Aims: Diffuse interstitial or replacement fibrosis is a common feature of a large variety of cardiomyopathies. These alterations contribute to increased myocardial stiffness (MS). Echocardiographic shear wave (SW) elastography is an emerging approach for measuring MS in vivo. SWs occur after mechanical excitation of the myocardium, e.g. after mitral valve closure, and their propagation velocity is directly related to MS. The objective of this study was to investigate whether SW velocities (SWVs) can distinguish between interstitial and replacement fibrosis.
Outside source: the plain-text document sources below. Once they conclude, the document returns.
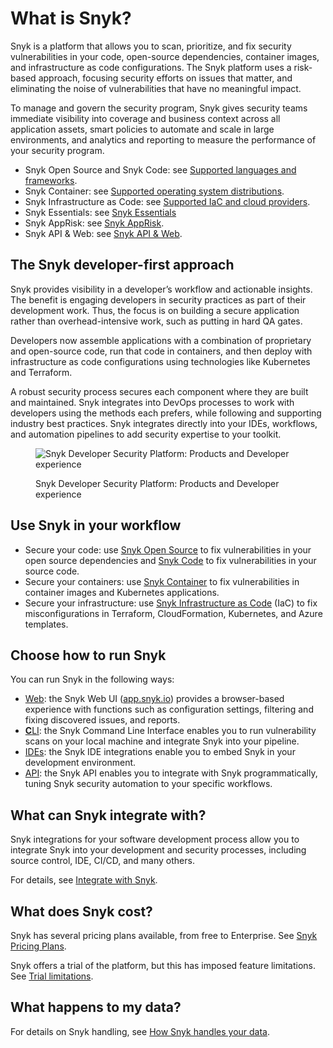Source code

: # What is Snyk?

Snyk is a platform that allows you to scan, prioritize, and fix security vulnerabilities in your code, open-source dependencies, container images, and infrastructure as code configurations. The Snyk platform uses a risk-based approach, focusing security efforts on issues that matter, and eliminating the noise of vulnerabilities that have no meaningful impact.

To manage and govern the security program, Snyk gives security teams immediate visibility into coverage and business context across all application assets, smart policies to automate and scale in large environments, and analytics and reporting to measure the performance of your security program.

* Snyk Open Source and Snyk Code: see [Supported languages and frameworks](../supported-languages/supported-languages-package-managers-and-frameworks.md).
* Snyk Container: see [Supported operating system distributions](../scan-with-snyk/snyk-container/how-snyk-container-works/operating-system-distributions-supported-by-snyk-container.md).
* Snyk Infrastructure as Code: see [Supported IaC and cloud providers](../scan-with-snyk/snyk-iac/supported-iac-languages-cloud-providers-and-cloud-resources/).
* Snyk Essentials: see [Snyk Essentials](../scan-with-snyk/snyk-essentials.md)&#x20;
* Snyk AppRisk: see [Snyk AppRisk](../scan-with-snyk/snyk-apprisk.md).
* Snyk API & Web: see [Snyk API & Web](https://snyk.io/product/dast-api-web/).

## The Snyk developer-first approach

Snyk provides visibility in a developer’s workflow and actionable insights. The benefit is engaging developers in security practices as part of their development work. Thus, the focus is on building a secure application rather than overhead-intensive work, such as putting in hard QA gates.

Developers now assemble applications with a combination of proprietary and open-source code, run that code in containers, and then deploy with infrastructure as code configurations using technologies like Kubernetes and Terraform.

A robust security process secures each component where they are built and maintained. Snyk integrates into DevOps processes to work with developers using the methods each prefers, while following and supporting industry best practices. Snyk integrates directly into your IDEs, workflows, and automation pipelines to add security expertise to your toolkit.

<figure><img src="../.gitbook/assets/image (565).png" alt="Snyk Developer Security Platform: Products and Developer experience"><figcaption><p>Snyk Developer Security Platform: Products and Developer experience</p></figcaption></figure>

## Use Snyk in your workflow

* Secure your code: use [Snyk Open Source](../scan-with-snyk/snyk-open-source/) to fix vulnerabilities in your open source dependencies and [Snyk Code](../scan-with-snyk/snyk-code/) to fix vulnerabilities in your source code.
* Secure your containers: use [Snyk Container](../scan-with-snyk/snyk-container/) to fix vulnerabilities in container images and Kubernetes applications.
* Secure your infrastructure: use [Snyk Infrastructure as Code](../scan-with-snyk/snyk-iac/) (IaC) to fix misconfigurations in Terraform, CloudFormation, Kubernetes, and Azure templates.

## Choose how to run Snyk

You can run Snyk in the following ways:

* [Web](getting-started/snyk-web-ui.md): the Snyk Web UI ([app.snyk.io](https://app.snyk.io)) provides a browser-based experience with functions such as configuration settings, filtering and fixing discovered issues, and reports.
* [**C**LI](../developer-tools/snyk-cli/): the Snyk Command Line Interface enables you to run vulnerability scans on your local machine and integrate Snyk into your pipeline.
* [IDEs](../developer-tools/snyk-ide-plugins-and-extensions/): the Snyk IDE integrations enable you to embed Snyk in your development environment.
* [API](../snyk-api/overview.md): the Snyk API enables you to integrate with Snyk programmatically, tuning Snyk security automation to your specific workflows.

## What can Snyk integrate with?

Snyk integrations for your software development process allow you to integrate Snyk into your development and security processes, including source control, IDE, CI/CD, and many others.

For details, see [Integrate with Snyk](../integrations/overview.md).

## **What does Snyk cost?**

Snyk has several pricing plans available, from free to Enterprise. See [Snyk Pricing Plans](https://snyk.io/plans/).

Snyk offers a trial of the platform, but this has imposed feature limitations. See [Trial limitations](../implementation-and-setup/enterprise-implementation-guide/trial-limitations.md).

## What happens to my data?

For details on Snyk handling, see [How Snyk handles your data](../snyk-data-and-governance/how-snyk-handles-your-data.md).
Methods and results: Fifty-two patients [30 heart transplanted patients (52.6 ± 16.0 years, 80% male) and 22 hypertrophic cardiomyopathy patients (54.4 ± 15.6 years, 85% male)] and 37 healthy volunteers (47.2 ± 16.6 years, 76% male) were included. SW elastography was performed using an experimental scanner at 1172 ± 302 frames per second. Patients were classified according to T1 mapping, extracellular volume (ECV) mapping, and late gadolinium enhancement measured by cardiac magnetic resonance into three groups: no fibrosis, interstitial fibrosis (MIF), and replacement fibrosis (MRF). SWVs differed among groups (P < 0.001), with a significant post hoc test between MIF and MRF and subjects without fibrosis (6.5 ± 1.1 m/s and 8.7 ± 1.2 m/s, respectively). Significant correlations were noted between SWVs and ECV values (r = 0.70, P < 0.0001) and native T1 values (r = 0.48, P = 0.0004). SWVs below 6.0 m/s showed the highest accuracy to identify patients without fibrosis [sensitivity 90%, specificity 90%, area under the curve (AUC) = 0.95]. A cut-off of 8.1 m/s could distinguish MRF from MIF (sensitivity 69%, specificity 100%, AUC = 0.92).
Conclusion: Natural SWVs can distinguish between normal and pathological myocardium and depend on the fibrosis burden of the myocardium.
Keywords: high-frame-rate echocardiography; myocardial fibrosis; myocardial stiffness; shear wave.